*Assignment*
Where does the string "documentclass" occur in the records below? Copy every line that holds it.
Segment Open
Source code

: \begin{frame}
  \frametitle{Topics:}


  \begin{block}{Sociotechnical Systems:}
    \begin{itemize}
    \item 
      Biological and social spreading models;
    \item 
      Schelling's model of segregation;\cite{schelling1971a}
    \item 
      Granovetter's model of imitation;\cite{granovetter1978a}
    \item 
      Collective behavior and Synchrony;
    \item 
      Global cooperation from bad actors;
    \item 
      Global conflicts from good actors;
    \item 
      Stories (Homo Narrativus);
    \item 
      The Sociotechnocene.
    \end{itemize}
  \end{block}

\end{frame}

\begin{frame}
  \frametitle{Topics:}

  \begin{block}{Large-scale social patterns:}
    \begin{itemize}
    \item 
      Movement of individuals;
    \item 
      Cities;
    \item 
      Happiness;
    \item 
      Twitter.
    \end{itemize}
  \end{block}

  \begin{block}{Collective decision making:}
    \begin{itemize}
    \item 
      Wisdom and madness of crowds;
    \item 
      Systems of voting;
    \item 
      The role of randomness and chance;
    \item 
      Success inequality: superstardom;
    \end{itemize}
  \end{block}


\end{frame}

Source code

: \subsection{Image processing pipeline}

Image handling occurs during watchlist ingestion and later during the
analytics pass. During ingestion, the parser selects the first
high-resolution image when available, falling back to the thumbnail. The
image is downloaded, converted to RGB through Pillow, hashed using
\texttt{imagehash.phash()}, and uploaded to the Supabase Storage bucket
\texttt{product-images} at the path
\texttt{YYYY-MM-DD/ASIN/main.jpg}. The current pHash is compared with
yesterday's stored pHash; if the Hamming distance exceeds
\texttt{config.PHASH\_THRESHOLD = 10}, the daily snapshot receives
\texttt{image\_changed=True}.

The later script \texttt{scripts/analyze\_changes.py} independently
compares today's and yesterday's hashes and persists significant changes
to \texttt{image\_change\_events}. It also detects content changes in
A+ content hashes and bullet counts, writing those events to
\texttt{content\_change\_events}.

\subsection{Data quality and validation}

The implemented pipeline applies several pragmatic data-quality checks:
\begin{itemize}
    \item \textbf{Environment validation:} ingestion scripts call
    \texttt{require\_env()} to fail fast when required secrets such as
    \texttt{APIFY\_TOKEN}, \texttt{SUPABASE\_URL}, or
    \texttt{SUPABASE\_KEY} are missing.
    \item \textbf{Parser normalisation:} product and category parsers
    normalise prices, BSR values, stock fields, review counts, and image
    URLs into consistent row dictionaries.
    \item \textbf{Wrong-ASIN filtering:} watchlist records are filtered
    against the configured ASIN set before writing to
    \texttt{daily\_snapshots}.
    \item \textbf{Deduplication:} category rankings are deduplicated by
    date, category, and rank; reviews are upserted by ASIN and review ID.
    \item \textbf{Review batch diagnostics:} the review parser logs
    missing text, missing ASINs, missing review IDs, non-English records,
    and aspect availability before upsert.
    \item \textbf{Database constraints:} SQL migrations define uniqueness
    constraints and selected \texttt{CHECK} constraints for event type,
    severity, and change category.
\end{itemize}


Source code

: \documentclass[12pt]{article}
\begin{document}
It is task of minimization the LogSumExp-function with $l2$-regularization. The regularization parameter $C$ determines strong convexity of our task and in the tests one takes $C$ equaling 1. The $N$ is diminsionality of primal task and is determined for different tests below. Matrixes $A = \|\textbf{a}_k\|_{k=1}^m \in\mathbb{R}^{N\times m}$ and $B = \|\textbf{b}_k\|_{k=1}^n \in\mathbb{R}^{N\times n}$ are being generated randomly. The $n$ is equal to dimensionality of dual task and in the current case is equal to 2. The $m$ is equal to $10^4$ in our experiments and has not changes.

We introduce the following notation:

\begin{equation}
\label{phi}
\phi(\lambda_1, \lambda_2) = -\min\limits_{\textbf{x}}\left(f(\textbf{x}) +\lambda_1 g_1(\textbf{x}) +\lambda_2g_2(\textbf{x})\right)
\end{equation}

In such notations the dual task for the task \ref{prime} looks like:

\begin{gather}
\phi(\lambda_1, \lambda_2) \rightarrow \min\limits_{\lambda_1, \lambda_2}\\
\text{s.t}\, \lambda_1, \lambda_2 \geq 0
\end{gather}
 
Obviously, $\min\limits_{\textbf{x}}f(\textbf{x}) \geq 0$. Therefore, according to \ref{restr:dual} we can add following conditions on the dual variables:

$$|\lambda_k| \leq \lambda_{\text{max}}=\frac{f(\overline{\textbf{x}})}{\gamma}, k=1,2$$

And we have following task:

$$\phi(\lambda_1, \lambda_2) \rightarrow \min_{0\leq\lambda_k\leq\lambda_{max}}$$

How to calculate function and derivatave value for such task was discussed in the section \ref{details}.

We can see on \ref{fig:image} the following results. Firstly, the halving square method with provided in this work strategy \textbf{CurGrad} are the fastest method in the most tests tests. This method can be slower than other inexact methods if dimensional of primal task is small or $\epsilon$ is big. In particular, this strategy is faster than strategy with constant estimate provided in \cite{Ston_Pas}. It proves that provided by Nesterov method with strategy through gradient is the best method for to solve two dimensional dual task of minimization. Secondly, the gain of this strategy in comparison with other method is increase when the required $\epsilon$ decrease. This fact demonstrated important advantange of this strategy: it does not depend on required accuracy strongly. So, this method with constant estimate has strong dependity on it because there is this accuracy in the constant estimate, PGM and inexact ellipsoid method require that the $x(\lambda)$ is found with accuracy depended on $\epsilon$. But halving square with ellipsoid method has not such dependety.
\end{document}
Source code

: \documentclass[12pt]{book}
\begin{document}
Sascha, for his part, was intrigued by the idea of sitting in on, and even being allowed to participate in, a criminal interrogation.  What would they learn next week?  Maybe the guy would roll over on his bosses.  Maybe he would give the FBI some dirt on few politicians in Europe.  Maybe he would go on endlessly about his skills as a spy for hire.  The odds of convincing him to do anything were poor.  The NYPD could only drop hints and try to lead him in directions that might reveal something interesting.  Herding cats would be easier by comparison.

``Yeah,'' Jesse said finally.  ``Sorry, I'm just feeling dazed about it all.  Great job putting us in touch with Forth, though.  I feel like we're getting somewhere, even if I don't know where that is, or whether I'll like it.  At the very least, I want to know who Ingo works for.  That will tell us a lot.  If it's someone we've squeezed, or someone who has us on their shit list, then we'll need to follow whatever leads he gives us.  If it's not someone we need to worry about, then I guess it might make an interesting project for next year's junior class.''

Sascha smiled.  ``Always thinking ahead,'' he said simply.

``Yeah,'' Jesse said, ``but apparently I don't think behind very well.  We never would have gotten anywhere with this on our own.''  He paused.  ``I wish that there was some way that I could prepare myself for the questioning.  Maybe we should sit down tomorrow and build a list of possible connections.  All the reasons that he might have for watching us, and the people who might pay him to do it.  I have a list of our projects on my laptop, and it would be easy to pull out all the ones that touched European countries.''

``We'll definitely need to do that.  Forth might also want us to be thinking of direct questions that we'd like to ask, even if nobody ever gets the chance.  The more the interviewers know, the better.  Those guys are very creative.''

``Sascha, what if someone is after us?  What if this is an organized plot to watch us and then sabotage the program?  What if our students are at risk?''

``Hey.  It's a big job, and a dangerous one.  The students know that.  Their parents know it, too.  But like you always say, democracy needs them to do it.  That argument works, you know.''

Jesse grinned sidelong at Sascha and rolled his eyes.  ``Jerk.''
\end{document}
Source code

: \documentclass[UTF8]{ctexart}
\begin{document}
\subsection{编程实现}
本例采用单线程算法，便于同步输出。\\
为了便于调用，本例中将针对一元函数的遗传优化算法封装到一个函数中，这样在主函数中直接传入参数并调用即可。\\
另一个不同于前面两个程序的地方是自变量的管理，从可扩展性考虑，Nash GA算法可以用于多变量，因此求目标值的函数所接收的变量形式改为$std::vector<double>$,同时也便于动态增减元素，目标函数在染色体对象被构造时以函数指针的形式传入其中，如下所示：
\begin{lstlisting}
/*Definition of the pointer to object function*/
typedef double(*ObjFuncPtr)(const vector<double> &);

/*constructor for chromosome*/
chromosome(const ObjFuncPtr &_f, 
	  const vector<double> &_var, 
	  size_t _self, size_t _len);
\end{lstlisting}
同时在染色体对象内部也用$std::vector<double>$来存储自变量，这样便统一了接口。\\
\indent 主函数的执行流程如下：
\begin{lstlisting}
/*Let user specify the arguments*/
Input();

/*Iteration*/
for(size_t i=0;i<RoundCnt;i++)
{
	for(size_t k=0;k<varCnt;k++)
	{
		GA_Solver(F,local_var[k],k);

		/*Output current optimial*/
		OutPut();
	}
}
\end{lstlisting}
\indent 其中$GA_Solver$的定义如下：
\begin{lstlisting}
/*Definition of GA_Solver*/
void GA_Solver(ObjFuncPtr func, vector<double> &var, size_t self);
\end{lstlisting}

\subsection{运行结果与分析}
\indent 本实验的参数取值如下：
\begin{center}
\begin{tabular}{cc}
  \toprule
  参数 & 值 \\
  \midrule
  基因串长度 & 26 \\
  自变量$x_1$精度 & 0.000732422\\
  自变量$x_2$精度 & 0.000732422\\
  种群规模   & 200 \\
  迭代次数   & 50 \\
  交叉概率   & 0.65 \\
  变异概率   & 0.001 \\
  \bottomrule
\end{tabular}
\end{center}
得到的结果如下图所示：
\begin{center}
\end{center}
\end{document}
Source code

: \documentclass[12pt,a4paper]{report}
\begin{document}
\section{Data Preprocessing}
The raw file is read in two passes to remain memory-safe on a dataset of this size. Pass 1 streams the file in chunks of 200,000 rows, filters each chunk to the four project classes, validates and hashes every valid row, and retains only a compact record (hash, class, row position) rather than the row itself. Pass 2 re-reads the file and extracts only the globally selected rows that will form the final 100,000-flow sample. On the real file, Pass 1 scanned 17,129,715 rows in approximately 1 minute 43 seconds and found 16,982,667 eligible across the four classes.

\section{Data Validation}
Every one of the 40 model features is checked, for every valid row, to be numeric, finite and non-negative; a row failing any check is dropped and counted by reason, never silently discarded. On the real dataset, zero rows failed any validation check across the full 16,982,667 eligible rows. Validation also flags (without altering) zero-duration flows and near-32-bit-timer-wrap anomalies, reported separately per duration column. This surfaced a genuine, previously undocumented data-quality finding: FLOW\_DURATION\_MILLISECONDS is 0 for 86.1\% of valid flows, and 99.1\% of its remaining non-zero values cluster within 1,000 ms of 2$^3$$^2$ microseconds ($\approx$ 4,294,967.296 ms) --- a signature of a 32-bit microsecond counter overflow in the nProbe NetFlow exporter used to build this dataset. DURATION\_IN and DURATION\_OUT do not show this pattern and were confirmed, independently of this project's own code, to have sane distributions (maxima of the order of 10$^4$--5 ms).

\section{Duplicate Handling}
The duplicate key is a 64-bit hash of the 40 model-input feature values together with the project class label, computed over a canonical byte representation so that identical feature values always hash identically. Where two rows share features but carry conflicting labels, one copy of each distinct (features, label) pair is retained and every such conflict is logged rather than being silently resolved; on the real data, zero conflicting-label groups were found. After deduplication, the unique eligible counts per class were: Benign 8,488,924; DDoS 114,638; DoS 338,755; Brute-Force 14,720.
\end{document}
Segment Closed
*Solved problem*
: \documentclass[12pt]{article}
: \documentclass[12pt]{book}
: \documentclass[UTF8]{ctexart}
: \documentclass[12pt,a4paper]{report}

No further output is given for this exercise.